Maybe it begins with an exasperated “You’re always so stubborn,” said after a long day. Or with a teacher’s report that your child is “slow to listen.” Or when relatives joke that your child is “the naughty one,” and everyone laughs, except the child who’s listening with their whole nervous system.
None of this likely feels particularly catastrophic in the moment. But over time, these descriptions — repeated enough, with enough certainty — begin to cement themselves. Especially taking into account how children don’t see projections as projections (adults can hardly recognise them as such, ourselves). Children hear identifiers. After all, they are wired to look outward first before they learn to look inward.
We like to believe children are resilient when it suits us, and they are. But they’re also porous. They soak up the world around them, the knowledge they’re given, and especially what we think of them, long before they have the ability to question or reinterpret it.
Research has shown that adult expectations can influence children’s behaviour, academic outcomes, and social relationships. Children rise to the expectations set for them, and fall to them the same.
A child who feels constantly viewed through the lens of “difficult” eventually learns to meet that expectation. Not because they want to misbehave, but because they begin to internalise the messaging of who they are by the adults around them; to fit the box they’ve been told time and time again that they belong in.
This is known as a self-fulfilling prophecy: the child becomes the very thing the adult believes them to be.
Not because the adult intended harm, but because perception alters interaction, interaction alters development, and development begins to confirm the original perception.
What makes this even more complicated is how quickly these perceptions leak beyond the home. A parent who believes their child is “a handful” often communicates that through comments at pick-up, warnings to teachers, or simple expressions of frustration that other adults overhear.
Schools, even unintentionally, can absorb these narratives.
“Oh yes, he’s the disruptive one.”
“She’s very emotional.”
“He struggles with focus.”
And once a child enters school with a reputation, the system tends to reinforce it. A teacher who has been warned about a child’s behaviour may even scrutinise that child more closely, interpret their actions more harshly, and intervene more quickly. The child gets less benefit of the doubt, less patience, and less warmth. And the gap between who they are and who adults believe them to be widens.
When a label becomes a lens, that lens becomes a filter. That filter becomes a narrative. And the child begins to grow inside that narrative. Or, in other words, it becomes a feedback loop:
Perception → response → identity → behaviour → reinforced perception.
This is the part that often also gets lost in the panic about “bad behaviour:” that behaviour is rarely a moral failing. It’s almost always a message.
A child who lashes out is signalling overwhelm. A child who shuts down is signalling fear or uncertainty. A child who “doesn’t listen” may be signalling disconnection, stress, or simply a developmental stage.
The problem is that when adults have already decided who the child is, they stop asking why the behaviour is happening. The story becomes fixed into: “He is rude.” “She is dramatic.” “He is lazy.”

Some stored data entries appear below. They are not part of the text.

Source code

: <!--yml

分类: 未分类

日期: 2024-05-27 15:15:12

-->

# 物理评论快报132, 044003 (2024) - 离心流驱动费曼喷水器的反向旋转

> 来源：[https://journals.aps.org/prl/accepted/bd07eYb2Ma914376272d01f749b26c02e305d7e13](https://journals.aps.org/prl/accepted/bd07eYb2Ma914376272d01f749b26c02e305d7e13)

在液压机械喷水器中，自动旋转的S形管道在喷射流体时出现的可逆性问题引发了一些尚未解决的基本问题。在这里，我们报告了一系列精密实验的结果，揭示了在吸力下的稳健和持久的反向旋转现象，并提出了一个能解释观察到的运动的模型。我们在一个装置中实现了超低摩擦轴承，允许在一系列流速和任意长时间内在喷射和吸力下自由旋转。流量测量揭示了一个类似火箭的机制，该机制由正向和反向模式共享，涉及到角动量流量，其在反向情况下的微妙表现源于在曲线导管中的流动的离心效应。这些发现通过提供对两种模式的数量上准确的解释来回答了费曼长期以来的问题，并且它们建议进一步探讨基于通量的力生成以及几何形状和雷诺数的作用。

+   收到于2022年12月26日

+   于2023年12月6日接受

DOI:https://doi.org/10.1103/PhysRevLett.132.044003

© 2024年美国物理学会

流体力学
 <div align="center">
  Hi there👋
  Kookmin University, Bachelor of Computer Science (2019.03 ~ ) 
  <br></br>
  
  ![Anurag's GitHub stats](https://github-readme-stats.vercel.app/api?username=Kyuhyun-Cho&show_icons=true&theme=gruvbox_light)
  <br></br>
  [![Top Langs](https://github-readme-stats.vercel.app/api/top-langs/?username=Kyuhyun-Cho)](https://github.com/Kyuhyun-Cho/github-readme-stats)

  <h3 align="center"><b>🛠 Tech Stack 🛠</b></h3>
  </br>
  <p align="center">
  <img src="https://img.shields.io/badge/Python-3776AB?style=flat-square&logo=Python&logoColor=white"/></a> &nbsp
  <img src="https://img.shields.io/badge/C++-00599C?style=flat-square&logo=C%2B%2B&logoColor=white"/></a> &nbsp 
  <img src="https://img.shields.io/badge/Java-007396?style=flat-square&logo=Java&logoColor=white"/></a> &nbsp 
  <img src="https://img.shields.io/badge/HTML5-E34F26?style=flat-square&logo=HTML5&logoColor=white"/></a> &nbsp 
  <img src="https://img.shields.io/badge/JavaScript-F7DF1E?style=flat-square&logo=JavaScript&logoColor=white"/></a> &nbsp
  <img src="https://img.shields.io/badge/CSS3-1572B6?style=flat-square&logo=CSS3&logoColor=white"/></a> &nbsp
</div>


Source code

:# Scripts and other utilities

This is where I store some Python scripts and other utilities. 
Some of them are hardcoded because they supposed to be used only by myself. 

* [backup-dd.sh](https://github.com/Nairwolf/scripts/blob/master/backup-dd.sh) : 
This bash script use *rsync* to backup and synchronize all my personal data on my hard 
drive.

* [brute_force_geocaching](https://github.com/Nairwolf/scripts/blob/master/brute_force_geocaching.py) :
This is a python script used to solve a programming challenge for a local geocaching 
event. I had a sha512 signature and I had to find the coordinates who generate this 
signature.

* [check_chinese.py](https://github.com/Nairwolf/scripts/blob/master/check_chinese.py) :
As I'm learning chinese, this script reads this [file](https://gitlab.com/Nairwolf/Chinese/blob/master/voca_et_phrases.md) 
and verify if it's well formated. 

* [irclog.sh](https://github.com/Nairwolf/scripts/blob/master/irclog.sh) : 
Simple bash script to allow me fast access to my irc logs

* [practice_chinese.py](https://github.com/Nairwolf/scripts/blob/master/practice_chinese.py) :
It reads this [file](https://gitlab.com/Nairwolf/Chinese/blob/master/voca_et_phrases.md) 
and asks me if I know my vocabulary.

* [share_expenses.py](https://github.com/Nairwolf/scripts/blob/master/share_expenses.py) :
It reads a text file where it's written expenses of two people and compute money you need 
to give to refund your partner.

The uncomfortable truth is that our words don’t simply describe children. They shape them. Once a child internalises “I am difficult,” the label begins to shape their self-concept. And self-concept can shape behaviour more powerfully than any sticker chart or punishment ever could. Children live up, and down, to the story the adults closest to them believe.
A child’s sense of self is still wet cement. Every comment and assumption presses into it. And once hardened, these impressions become identity:
“I’m difficult.”
“I’m naughty.”
“I’m the problem.”
“I’m not as good as the others.”
Is it any wonder why they begin to believe these things about themselves and behave accordingly?
Yet, the same child, reframed into: he’s overwhelmed; she’s trying to express something she doesn’t have words for; he needs co-regulation before he can concentrate, immediately opens up a different pathway. Instead of reacting to the behaviour, we respond to the need behind it.
We’ve seen this in adults, after all. Many of us still carry the labels given decades ago: “slow,” “blur,” “too much,” “stubborn,” “weak,” “useless at maths.” We can laugh about it now, but it shaped us more than we like to admit.
If we recognise how deeply labels sank into our sense of self, it becomes easier to understand how important it is to interrupt the cycle for the next generation.
Seeing children clearly without projection, and without the weight of adult frustration steering the ship, can be difficult. Parenting (and teaching) is emotionally demanding. A tired adult is more likely to label behaviour as intentional, disrespectful, or problematic. But a shift in perception can go very far.
From “What’s wrong with you?”
to “What’s happening for you?”
From “You’re always causing trouble.”
to “You’re struggling, and I’m here.”
From “This is who you are.”
to “This is what you’re experiencing.”
This doesn’t mean excusing behaviour. It just means understanding it, because understanding is what allows us to guide behaviour, not just police it. Children grow best under the adults who believe in who they can become, not just who they appear to be in a difficult moment. The way we speak about children, to them and about them, has long-term consequences. Not just metaphorically. Neurologically, relationally, and developmentally.
Before we describe a child as difficult, we should ask: Is this who they truly are? Or is this who they’ve learned to be under the weight of our expectations?
Before we conclude that that child is “the problem,” we should consider that the real problem is the story they’ve been handed — usually a story that was never theirs to begin with. Children will eventually become many things in their lives: brave, messy, brilliant, frustrating, tender, and resilient. But the earliest parts of their identity are built from what the adults around them choose to see. And what we choose to see becomes what they learn to believe.